Aucun des ministres n'a démissionné. Au contraire,
à la demande du premier ministre, ils ont tenté d'aller vendre la
substance de cette formule à des auditoires comme celui de
l'université de Montréal. Et tout à coup, M. le
Président, le premier ministre retire son consentement. Oh, je devrais
vous dire que dans l'intervalle M. Pigeon a étudié la formule. Et
le premier ministre écrivait, le 19 janvier 1965, au très
honorable Lester B. Pearson la lettre qui suit. « De retour au bureau,
j'ai pris connaissance de votre lettre du 5 janvier avec laquelle vous m'avez
transmis deux exemplaires du livre blanc intitulé: « The
amendement of the Constitution of Canada. » Je me suis empressé
d'en discuter avec mon conseiller juridique, Me Louis-Philippe Pigeon, qui m'a
adressé le rapport dont vous trouverez sous pli une photocopie.

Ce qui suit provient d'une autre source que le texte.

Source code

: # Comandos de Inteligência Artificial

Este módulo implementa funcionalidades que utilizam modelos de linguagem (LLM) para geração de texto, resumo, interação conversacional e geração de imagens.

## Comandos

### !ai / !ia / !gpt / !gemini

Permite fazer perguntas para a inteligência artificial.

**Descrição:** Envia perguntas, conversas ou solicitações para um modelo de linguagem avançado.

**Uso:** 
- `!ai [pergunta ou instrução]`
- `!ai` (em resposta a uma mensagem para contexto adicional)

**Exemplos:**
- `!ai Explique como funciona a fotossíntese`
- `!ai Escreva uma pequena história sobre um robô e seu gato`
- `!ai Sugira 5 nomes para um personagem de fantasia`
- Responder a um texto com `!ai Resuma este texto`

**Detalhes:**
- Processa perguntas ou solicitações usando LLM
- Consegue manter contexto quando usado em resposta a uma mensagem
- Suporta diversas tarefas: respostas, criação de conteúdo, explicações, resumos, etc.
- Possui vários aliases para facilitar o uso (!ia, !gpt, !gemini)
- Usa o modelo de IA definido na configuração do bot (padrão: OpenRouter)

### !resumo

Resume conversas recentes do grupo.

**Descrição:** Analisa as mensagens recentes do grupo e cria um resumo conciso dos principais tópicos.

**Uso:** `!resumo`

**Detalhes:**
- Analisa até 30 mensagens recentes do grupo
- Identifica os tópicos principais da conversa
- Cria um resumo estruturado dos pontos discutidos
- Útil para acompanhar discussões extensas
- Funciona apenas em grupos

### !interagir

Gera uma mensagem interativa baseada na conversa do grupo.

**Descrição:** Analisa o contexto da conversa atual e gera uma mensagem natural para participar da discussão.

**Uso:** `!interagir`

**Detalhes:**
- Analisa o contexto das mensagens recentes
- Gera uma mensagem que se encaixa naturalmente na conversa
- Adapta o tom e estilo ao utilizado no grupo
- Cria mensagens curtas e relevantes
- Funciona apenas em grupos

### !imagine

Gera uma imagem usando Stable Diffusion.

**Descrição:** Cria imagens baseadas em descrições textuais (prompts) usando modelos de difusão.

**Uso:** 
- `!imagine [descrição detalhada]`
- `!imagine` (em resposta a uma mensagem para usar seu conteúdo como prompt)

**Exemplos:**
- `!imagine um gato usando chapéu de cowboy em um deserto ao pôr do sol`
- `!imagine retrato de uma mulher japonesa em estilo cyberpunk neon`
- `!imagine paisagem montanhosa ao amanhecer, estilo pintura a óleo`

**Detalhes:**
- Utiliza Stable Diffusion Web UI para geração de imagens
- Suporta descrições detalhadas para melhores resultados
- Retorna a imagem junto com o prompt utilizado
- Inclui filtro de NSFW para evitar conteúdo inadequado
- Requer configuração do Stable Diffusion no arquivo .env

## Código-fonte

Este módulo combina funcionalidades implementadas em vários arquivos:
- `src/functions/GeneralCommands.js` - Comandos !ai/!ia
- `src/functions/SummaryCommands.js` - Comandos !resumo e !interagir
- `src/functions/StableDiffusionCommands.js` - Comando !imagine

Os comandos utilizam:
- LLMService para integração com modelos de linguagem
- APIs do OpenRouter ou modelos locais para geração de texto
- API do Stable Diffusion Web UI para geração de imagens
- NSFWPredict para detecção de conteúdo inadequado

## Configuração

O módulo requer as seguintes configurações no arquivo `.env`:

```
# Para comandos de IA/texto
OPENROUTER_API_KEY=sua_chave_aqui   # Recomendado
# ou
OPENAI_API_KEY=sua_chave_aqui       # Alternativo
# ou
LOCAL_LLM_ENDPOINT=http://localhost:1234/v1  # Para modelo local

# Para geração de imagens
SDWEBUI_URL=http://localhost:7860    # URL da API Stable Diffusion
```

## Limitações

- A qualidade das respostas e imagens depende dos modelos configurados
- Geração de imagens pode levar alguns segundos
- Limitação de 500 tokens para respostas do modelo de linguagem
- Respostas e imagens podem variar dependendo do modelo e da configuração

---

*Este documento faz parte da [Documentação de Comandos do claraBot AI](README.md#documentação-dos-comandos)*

Veuillez agréer, mon cher premier ministre, l'expression de mes
meilleurs sentiments. »
Que disait le rapport de M. Pigeon? Bien des choses. Je vais vous faire
grâce de la lecture de tout ce mémoire, mais je dois en donner au
moins un extrait, peut-être deux. Ce mémoire est
rédigé sur de la papeterie qui provient du bureau de Germain,
Pigeon, Thibodeau et Le-sage, avocats.
Le 18 janvier 1965.
M. Jean Lesage, premier ministre,
Hôtel du gouvernement,
Québec.
Cher monsieur Lesage, « Selon votre demande, j'ai examiné
le livre blanc intitulé: « The amendment of the Constitution of
Canada » que le premier ministre du Canada vous a transmis avec sa lettre
du 5 janvier. « Je dois vous dire que ce projet m'apparaît
très objectif et les observations que je dois faire portent uniquement
sur des petits détails de rédaction. « A la première
page de l'introduction, au début de la quatrième phrase, le mot
« omission » me semblerait plus exact que « oversight
». En effet, M. Gérin-Lajoie cite dans son ouvrage, à la
page 34, la phrase suivante prononcée par D'Arcy McGee au cours des
débats sur la Confédération. « We hope that having
that charter that can be only amended by the authority that made it, that we
will lay the basis of permanency for our future government. »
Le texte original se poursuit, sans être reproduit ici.